Eternal sluggishness aside, Nico had certainly seen Gideon in poorer states than this one. Hastily avoiding his mother, for instance, who had a tendency to show up in public toilets or the occasional gutter of rainwater, or skirting his foster family, who were less a family than a bunch of bloodsucking Nova Scotian leeches. Gideon’s condition had been worse than usual in recent weeks, but Nico was pretty sure that was the inevitable result of graduating NYUMA. For four years Gideon had gotten to have a mostly normal life, but now he was back to…

Well, whatever life became, Nico supposed, when you had nowhere to go and a serious case of something a less-informed person might call chronic narcolepsy.

“Ropa vieja?” Nico suggested, saying nothing of what he was thinking.

“Yes.” Max smashed a fist into the side of Gideon’s arm, heading into the bathroom. He was, as he always was when he shifted, completely nude. Nico rolled his eyes and Max winked, not bothering to cover himself as he strode past.

“Libby texted me,” Gideon remarked to Nico in Max’s absence. “Says you were your usual dickish self.”

“Is that all she said?” Nico prompted, hoping it

was.

Ah, but of course not. “Said you guys got some sort of mysterious job offer.”

“Mysterious?” Damn it.

“In that she wouldn’t tell me what it was, yes.”

They had been warned not to, but still.

“I can’t believe she told you already,” Nico grumbled, disgusted anew. “Seriously, how?”

“Messaged me just before you got here. I like that she keeps me informed.” Gideon reached up, scratching the back of his neck. “How long would it have taken you to tell us if she hadn’t?”

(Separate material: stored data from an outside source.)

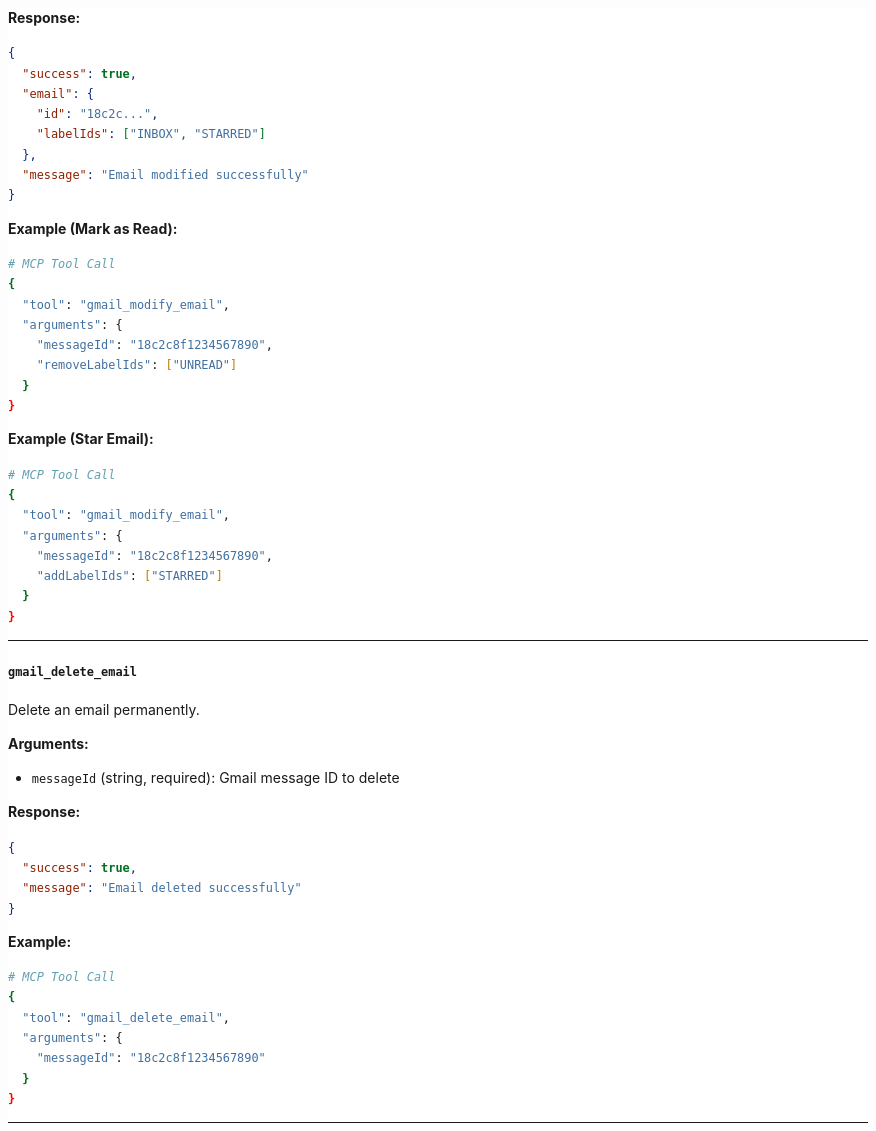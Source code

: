 **Response:**
```json
{
  "success": true,
  "email": {
    "id": "18c2c...",
    "labelIds": ["INBOX", "STARRED"]
  },
  "message": "Email modified successfully"
}
```

**Example (Mark as Read):**
```bash
# MCP Tool Call
{
  "tool": "gmail_modify_email",
  "arguments": {
    "messageId": "18c2c8f1234567890",
    "removeLabelIds": ["UNREAD"]
  }
}
```

**Example (Star Email):**
```bash
# MCP Tool Call
{
  "tool": "gmail_modify_email",
  "arguments": {
    "messageId": "18c2c8f1234567890",
    "addLabelIds": ["STARRED"]
  }
}
```

---

#### `gmail_delete_email`

Delete an email permanently.

**Arguments:**
- `messageId` (string, required): Gmail message ID to delete

**Response:**
```json
{
  "success": true,
  "message": "Email deleted successfully"
}
```

**Example:**
```bash
# MCP Tool Call
{
  "tool": "gmail_delete_email",
  "arguments": {
    "messageId": "18c2c8f1234567890"
  }
}
```

---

That sneaky little monstress. This was Nico’s punishment, then. Forced communication with people who mattered to him, which she knew he loathed, all for implying that her boyfriend was precisely what he was.

“Ropa vieja takes a while,” Nico demurred, retreating hastily to the kitchen. “Has to braise.”

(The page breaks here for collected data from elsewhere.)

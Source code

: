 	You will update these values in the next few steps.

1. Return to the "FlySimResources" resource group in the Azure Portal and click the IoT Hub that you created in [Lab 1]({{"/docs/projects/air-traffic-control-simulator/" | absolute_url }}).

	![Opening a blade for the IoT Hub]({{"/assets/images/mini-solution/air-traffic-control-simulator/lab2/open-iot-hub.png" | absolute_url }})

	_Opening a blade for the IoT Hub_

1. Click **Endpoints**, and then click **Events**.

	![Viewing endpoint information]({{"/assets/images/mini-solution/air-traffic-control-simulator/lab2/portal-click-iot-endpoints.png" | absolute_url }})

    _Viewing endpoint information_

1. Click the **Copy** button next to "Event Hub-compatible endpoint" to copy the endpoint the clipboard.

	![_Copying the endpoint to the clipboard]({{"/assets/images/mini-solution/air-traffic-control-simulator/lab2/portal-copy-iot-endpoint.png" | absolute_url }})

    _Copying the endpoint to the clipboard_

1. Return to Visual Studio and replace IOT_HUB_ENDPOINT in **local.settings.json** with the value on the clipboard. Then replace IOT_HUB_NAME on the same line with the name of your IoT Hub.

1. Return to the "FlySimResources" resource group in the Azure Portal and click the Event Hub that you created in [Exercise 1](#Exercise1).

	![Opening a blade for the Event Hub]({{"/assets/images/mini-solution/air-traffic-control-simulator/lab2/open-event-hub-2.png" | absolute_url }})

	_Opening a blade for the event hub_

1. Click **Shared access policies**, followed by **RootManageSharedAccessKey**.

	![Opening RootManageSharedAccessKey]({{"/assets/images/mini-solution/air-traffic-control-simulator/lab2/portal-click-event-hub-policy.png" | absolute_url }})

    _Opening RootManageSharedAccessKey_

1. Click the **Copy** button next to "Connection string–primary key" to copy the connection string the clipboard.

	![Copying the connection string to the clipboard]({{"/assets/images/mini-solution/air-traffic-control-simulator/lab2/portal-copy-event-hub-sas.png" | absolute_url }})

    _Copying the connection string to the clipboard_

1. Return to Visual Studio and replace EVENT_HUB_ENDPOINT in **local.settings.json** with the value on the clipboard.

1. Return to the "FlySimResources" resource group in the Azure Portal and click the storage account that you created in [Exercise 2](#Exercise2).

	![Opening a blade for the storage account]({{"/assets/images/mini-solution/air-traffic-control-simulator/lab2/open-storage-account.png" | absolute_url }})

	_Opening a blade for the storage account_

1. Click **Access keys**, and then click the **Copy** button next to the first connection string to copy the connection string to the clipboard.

“Not a good answer, Nico,” Gideon called after him, and regrettably Nico stopped, sighing.

“I,” he began, and pivoted back to Gideon. “I… can’t tell you what it is. Not yet.”

With a pleading glance Nico enacted the faultless trust built on their four years of shared history, and after a moment, Gideon shrugged.

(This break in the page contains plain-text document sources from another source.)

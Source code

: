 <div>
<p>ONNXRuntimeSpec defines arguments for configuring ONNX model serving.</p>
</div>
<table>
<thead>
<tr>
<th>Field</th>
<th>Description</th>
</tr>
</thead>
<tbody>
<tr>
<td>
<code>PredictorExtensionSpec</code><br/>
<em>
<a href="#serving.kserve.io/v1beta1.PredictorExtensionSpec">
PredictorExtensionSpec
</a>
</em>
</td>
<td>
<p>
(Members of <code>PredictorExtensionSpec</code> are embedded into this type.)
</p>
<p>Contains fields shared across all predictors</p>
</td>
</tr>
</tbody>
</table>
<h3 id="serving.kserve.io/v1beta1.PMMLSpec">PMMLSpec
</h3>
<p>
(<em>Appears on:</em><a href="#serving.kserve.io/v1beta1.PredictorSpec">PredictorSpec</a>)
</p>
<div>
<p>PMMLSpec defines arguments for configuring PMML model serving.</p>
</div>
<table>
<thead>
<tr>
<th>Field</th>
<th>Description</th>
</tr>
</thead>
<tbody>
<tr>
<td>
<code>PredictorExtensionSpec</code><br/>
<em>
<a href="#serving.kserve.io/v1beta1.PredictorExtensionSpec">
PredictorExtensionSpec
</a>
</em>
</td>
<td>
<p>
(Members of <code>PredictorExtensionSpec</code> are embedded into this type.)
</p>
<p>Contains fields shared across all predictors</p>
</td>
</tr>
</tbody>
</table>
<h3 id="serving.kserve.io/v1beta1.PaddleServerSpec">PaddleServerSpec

“Okay,” he conceded. “But you still have to tell us things, you know. You’ve been on eggshells with me lately, it’s weird.” He paused. “You know, maybe you shouldn’t come this time.”

“Why not?” Nico demanded.

“Because you’re babying him,” came Max’s drawl as he emerged from his room, clipping Nico’s shoulder with his. He had deigned to put on an incongruous mix of sweatpants and a cashmere sweater, which was at least an improvement on the apartment’s state of sanitation. “You’re fussing, Nicky. Nobody likes a fusser.”